I
w końcu jest ten dzień, w którym publikujemy ostatni rozdział.
Kiedy
zaczynałyśmy to pisać ponad półtora roku temu, nie sądziłam, że wyjdzie nam coś
takiego. Tym bardziej, że to był eksperyment, czy w ogóle jesteśmy w stanie to zrobić.
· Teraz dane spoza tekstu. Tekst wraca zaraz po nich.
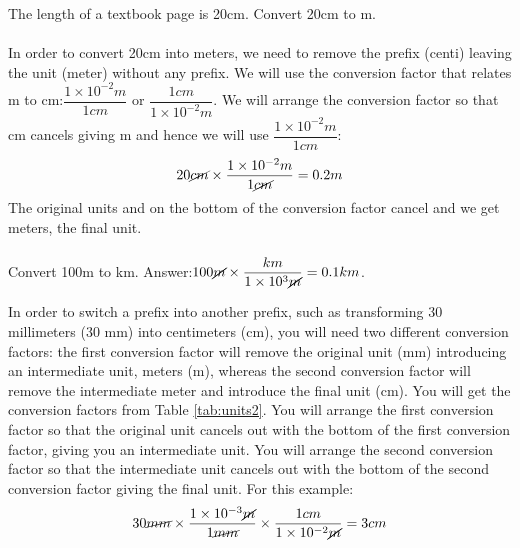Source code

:\documentclass[main.tex]{subfiles}
\begin{document}
\begin{description}
\begin{example} %
The length of a textbook page is 20cm. Convert 20cm to m.\\
\\
In order to convert 20cm into meters, we need to remove the prefix (centi) leaving the unit (meter) without any prefix. We will use the conversion factor that relates m to cm:$\dfrac{1\times10^{-2}m}{1cm}$ or $\dfrac{1cm}{1\times10^{-2}m}$. We will arrange the conversion factor so that cm cancels giving m and hence we will use $\dfrac{1\times10^{-2}m}{1cm}$:
 \begin{equation*}
20\cancel{cm} \times \dfrac{1\times10^{-2}m}{1\cancel{cm}}=0.2m
\end{equation*}
The original units and on the bottom of the conversion factor cancel and we get meters, the final unit.
\\
\faDiamond\ \\
Convert 100m to km.
\flushright Answer:$100\cancel{m} \times \dfrac{km}{1\times10^{3}\cancel{m}}=0.1km$.
\end{example}%


\item[\docfilehook{Switching prefixes}{Switching prefixes}] In order to switch a prefix into another prefix, such as transforming 30 millimeters (30 mm) into centimeters (cm), you will need two different conversion factors: the first conversion factor will remove the original unit (mm) introducing an intermediate unit, meters (m), whereas the second conversion factor will remove the intermediate meter and introduce the final unit (cm). You will get the conversion factors from Table \ref{tab:units2}. You will arrange the first conversion factor so that the original unit cancels out with the bottom of the first conversion factor, giving you an intermediate unit. You will arrange the second conversion factor so that the intermediate unit cancels out with the bottom of the second conversion factor giving the final unit. For this example:
 \begin{equation*}
30\cancel{mm} \times \dfrac{1\times10^{-3}\cancel{m}}{1\cancel{mm}}   \times \dfrac{1cm}{1\times10^{-2}\cancel{m}}       =3cm
\end{equation*}


\end{description}
\end{document}
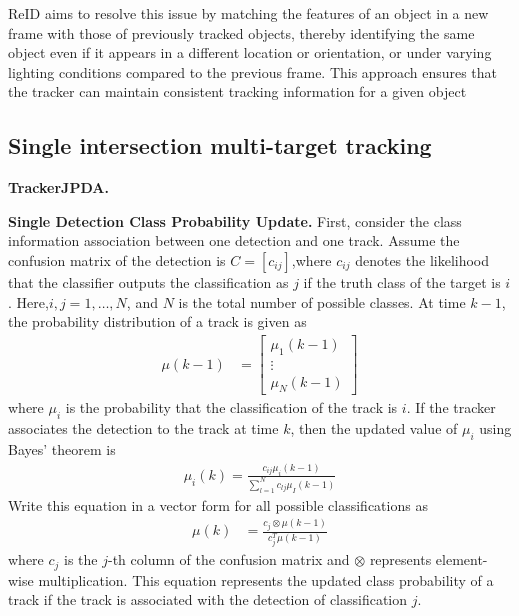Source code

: ReID aims to resolve this issue by matching the features of an object in a new frame with those of previously tracked objects, thereby identifying the same object even if it appears in a different location or orientation, or under varying lighting conditions compared to the previous frame. 
This approach ensures that the tracker can maintain consistent tracking information for a given object\cite{Alpher24d}

\subsection{Single intersection multi-target tracking}

\textbf{TrackerJPDA.}

\textbf{Single Detection Class Probability Update.}
First, consider the class information association between one detection and one track. 
Assume the confusion matrix of the detection is $C=\left[c_{i j}\right]$,where $c_{i j}$ denotes the likelihood that the classifier outputs the classification as $j$ if the truth class of the target is $i$.
Here,$i,j = 1,…, N$, and $N$ is the total number of possible classes.
At time $k-1$, the probability distribution of a track is given as 
\begin{align}
	\mu(k-1) & = \left[\begin{array}{l}
		\mu_{1}(k-1) \\
		\vdots \\
		\mu_{N}(k-1)
	\end{array}\right]
\end{align}
where $\mu_{i}$ is the probability that the classification of the track is $i$.
If the tracker associates the detection to the track at time $k$, then the updated value of $\mu_{i}$ using Bayes' theorem is
\begin{align}
	\mu_{i}(k) = \frac{c_{i j} \mu_{i}(k-1)}{\sum_{l = 1}^{N} c_{l j} \mu_{I}(k-1)}
\end{align}
Write this equation in a vector form for all possible classifications as
\begin{align}
	\mu(k) & = \frac{c_{j} \otimes \mu(k-1)}{c_{j}^{T} \mu(k-1)}
\end{align}
where $c_{j}$ is the $j$-th column of the confusion matrix and $\otimes$ represents element-wise multiplication. 
This equation represents the updated class probability of a track if the track is associated with the detection of classification $j$.


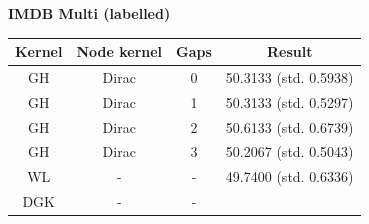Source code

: \documentclass{article}
\begin{document}
\textbf{IMDB Multi (labelled)}\\
\begin{minipage}{0.6\linewidth}
	\hspace*{-1in}

	\label{fig:imdb_multi_labelled}
\end{minipage}
\begin{minipage}[c]{0.5\linewidth}	
	\centering
	\begin{tabular}{c|c|c|c}
		Kernel & Node kernel & Gaps & Result\\
		\hline
		GH & Dirac & 0 & 50.3133 (std. 0.5938) \\
		GH & Dirac & 1 & 50.3133 (std. 0.5297) \\
		GH & Dirac & 2 & 50.6133 (std. 0.6739) \\
		GH & Dirac & 3 & 50.2067 (std. 0.5043) \\
		WL & - & - & 49.7400 (std. 0.6336)\\
		DGK & - & - & \\
	\end{tabular}
	\label{table:imdb_multi_labelled}
\end{minipage}
\end{document}
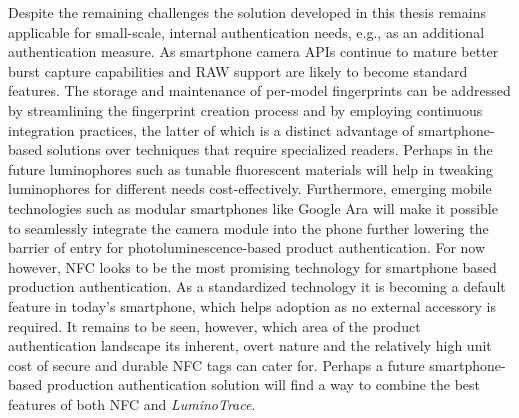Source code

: \documentclass[thesis.tex]{subfiles}
\begin{document}
Despite the remaining challenges the solution developed in this thesis remains applicable for small-scale, internal authentication needs, e.g., as an additional authentication measure. As smartphone camera APIs continue to mature better burst capture capabilities and RAW support are likely to become standard features. The storage and maintenance of per-model fingerprints can be addressed by streamlining the fingerprint creation process and by employing continuous integration practices, the latter of which is a distinct advantage of smartphone-based solutions over techniques that require specialized readers. Perhaps in the future luminophores such as tunable fluorescent materials will help in tweaking luminophores for different needs cost-effectively. Furthermore, emerging mobile technologies such as modular smartphones like Google Ara will make it possible to seamlessly integrate the camera module into the phone further lowering the barrier of entry for photoluminescence-based product authentication. For now however, NFC looks to be the most promising technology for smartphone based production authentication. As a standardized technology it is becoming a default feature in today's smartphone, which helps adoption as no external accessory is required. It remains to be seen, however, which area of the product authentication landscape its inherent, overt nature and the relatively high unit cost of secure and durable NFC tags can cater for. Perhaps a future smartphone-based production authentication solution will find a way to combine the best features of both NFC and \emph{LuminoTrace}.
\end{document}
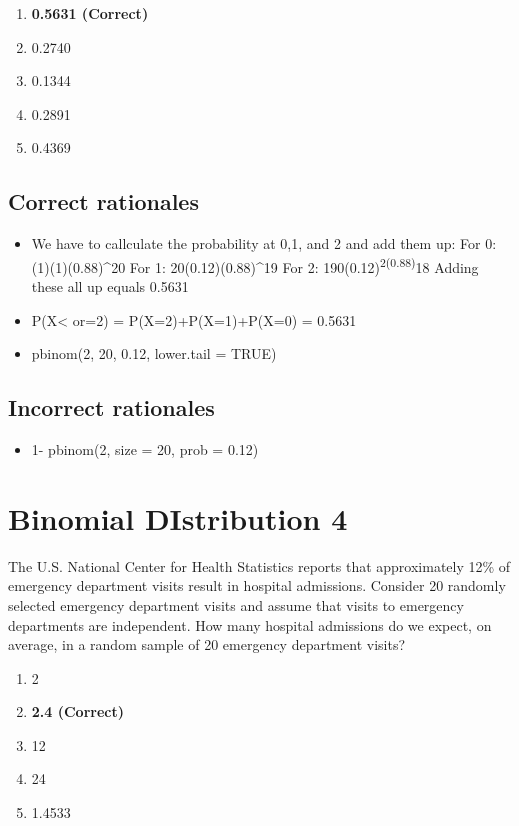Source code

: \documentclass[letterpaper,9pt,twoside,printwatermark=false]{pinp}
\providecommand{\tightlist}{%
  \setlength{\itemsep}{0pt}\setlength{\parskip}{0pt}}
\begin{document}
\begin{enumerate}
\def\labelenumi{\alph{enumi}.}
\tightlist
\item
  \textbf{0.5631 (Correct)}
\item
  0.2740
\item
  0.1344
\item
  0.2891
\item
  0.4369
\end{enumerate}

\subsection{Correct rationales}\label{correct-rationales-2}

\begin{itemize}
\tightlist
\item
  We have to callculate the probability at 0,1, and 2 and add them up:
  For 0: (1)(1)(0.88)\^{}20 For 1: 20(0.12)(0.88)\^{}19 For 2:
  190(0.12)\textsuperscript{2(0.88)}18 Adding these all up equals 0.5631
\item
  P(X\textless{} or=2) = P(X=2)+P(X=1)+P(X=0) = 0.5631
\item
  pbinom(2, 20, 0.12, lower.tail = TRUE)
\end{itemize}

\subsection{Incorrect rationales}\label{incorrect-rationales-2}

\begin{itemize}
\tightlist
\item
  1- pbinom(2, size = 20, prob = 0.12)
\end{itemize}

\section{Binomial DIstribution 4}\label{binomial-distribution-4}

The U.S. National Center for Health Statistics reports that
approximately 12\% of emergency department visits result in hospital
admissions. Consider 20 randomly selected emergency department visits
and assume that visits to emergency departments are independent. How
many hospital admissions do we expect, on average, in a random sample of
20 emergency department visits?

\begin{enumerate}
\def\labelenumi{\alph{enumi}.}
\tightlist
\item
  2
\item
  \textbf{2.4 (Correct)}
\item
  12
\item
  24
\item
  1.4533
\end{enumerate}
\end{document}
I pierwsza próba była nieudana – te kilka fragmentów przypominało telenowelę –
ale potem wyszło to - SasuNaru Hiden.
Myślę,
że nam udał nam się ten fanfik. Uwielbiam go i uważam, że to jest właśnie to,
co chciałabym widzieć po ostatnim odcinku Shippuudena (czyli walka w Dolinie
Końca, bo Boruto nie zaliczam do kanonu).
Dziękuję
za wszystkie komentarze, za pomysły, które w kilku momentach zmieniły trochę
fabułę.
Mam
nadzieję, że zostawicie po sobie ślad pod tym ostatni rozdziałem:)
Indra
Ja
ze strony powiem, że cieszę się, że udało się nam doprowadzić do końca tę
historię. Dziękuję wszystkim osobom, które napisały komentarz i które przeczytały tę historię. Fajnie to wszystko wyszło, prawda?
:)
Verry
***
Naruto
stał na środku pokoju i rozglądał się dookoła. Jakby nie patrzeć, mieszkał tu
dość długo. Uśmiechnął się lekko, zerkając na swój tapczan. Przypomniał sobie
okoliczności w jakich go kupił. Wtedy, w sklepie, był tak zażenowany, że wziął
pierwsze lepsze łóżko. Pamiętał, jak tak strasznie chciał ukryć przed innymi,
że potrzebuje łóżka dla dwóch osób. Wtedy związek jego i Sasuke był jeszcze
tajemnica. Choć, szczerze mówiąc, nadał był trochę skrepowany, gdy kupował coś
dla nich obu…
–
Gotowy? – Sasuke podszedł i chwycił jedną z toreb.
Naruto
pokiwał głową, uśmiechając się trochę żalem, trochę z sentymentem. Lubił tę
swoją kawalerkę. A teraz była już naprawdę pusta, nawet jego tajna skrytka, bo wszystkie
rzeczy były już przeniesione do mieszkania Sasuke lub spakowane.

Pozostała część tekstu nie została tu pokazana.